■ **Problem**
Retype exactly the lines from the line with "## 🛠️ Technologies Used" to the end of the data, keeping both boundary lines.

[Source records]
= = = =

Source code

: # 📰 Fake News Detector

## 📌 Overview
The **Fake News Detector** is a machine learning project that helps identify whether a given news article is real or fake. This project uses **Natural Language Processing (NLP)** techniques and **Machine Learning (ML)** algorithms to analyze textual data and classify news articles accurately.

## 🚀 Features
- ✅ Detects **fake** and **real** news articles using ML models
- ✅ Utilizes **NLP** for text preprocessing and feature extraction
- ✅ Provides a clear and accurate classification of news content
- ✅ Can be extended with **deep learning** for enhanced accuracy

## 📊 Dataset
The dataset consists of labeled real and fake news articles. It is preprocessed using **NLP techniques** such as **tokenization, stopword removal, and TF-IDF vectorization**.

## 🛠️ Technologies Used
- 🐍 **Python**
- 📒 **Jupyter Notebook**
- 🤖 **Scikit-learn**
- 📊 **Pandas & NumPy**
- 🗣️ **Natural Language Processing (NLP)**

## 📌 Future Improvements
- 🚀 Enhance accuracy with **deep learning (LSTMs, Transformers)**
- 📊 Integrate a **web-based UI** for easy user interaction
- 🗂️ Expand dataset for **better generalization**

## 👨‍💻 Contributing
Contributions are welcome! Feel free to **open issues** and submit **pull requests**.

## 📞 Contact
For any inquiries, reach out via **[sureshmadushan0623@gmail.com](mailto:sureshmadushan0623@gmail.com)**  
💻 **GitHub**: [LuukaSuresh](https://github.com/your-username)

= = = =

■ **Response below**
## 🛠️ Technologies Used
- 🐍 **Python**
- 📒 **Jupyter Notebook**
- 🤖 **Scikit-learn**
- 📊 **Pandas & NumPy**
- 🗣️ **Natural Language Processing (NLP)**

## 📌 Future Improvements
- 🚀 Enhance accuracy with **deep learning (LSTMs, Transformers)**
- 📊 Integrate a **web-based UI** for easy user interaction
- 🗂️ Expand dataset for **better generalization**

## 👨‍💻 Contributing
Contributions are welcome! Feel free to **open issues** and submit **pull requests**.

## 📞 Contact
For any inquiries, reach out via **[sureshmadushan0623@gmail.com](mailto:sureshmadushan0623@gmail.com)**  
💻 **GitHub**: [LuukaSuresh](https://github.com/your-username)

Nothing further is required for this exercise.